[WHAT THIS TASK INVOLVES]: Please return every record exactly as written, leaving out the pictures.

(Beginning of DATA TO EXAMINE)

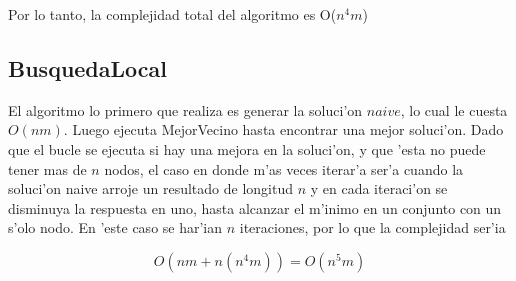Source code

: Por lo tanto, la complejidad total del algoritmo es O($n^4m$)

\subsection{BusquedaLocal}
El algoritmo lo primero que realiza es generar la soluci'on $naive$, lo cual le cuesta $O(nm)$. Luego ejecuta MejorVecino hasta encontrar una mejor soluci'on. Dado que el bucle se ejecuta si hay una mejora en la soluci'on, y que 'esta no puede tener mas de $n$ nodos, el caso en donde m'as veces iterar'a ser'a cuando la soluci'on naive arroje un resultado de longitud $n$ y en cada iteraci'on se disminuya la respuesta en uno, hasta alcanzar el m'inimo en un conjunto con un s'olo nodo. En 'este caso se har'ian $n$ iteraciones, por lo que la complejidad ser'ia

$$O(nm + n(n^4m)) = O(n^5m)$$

(End of DATA TO EXAMINE)

[ANSWER BOX]:
Source code

: Por lo tanto, la complejidad total del algoritmo es O($n^4m$)

\subsection{BusquedaLocal}
El algoritmo lo primero que realiza es generar la soluci'on $naive$, lo cual le cuesta $O(nm)$. Luego ejecuta MejorVecino hasta encontrar una mejor soluci'on. Dado que el bucle se ejecuta si hay una mejora en la soluci'on, y que 'esta no puede tener mas de $n$ nodos, el caso en donde m'as veces iterar'a ser'a cuando la soluci'on naive arroje un resultado de longitud $n$ y en cada iteraci'on se disminuya la respuesta en uno, hasta alcanzar el m'inimo en un conjunto con un s'olo nodo. En 'este caso se har'ian $n$ iteraciones, por lo que la complejidad ser'ia

$$O(nm + n(n^4m)) = O(n^5m)$$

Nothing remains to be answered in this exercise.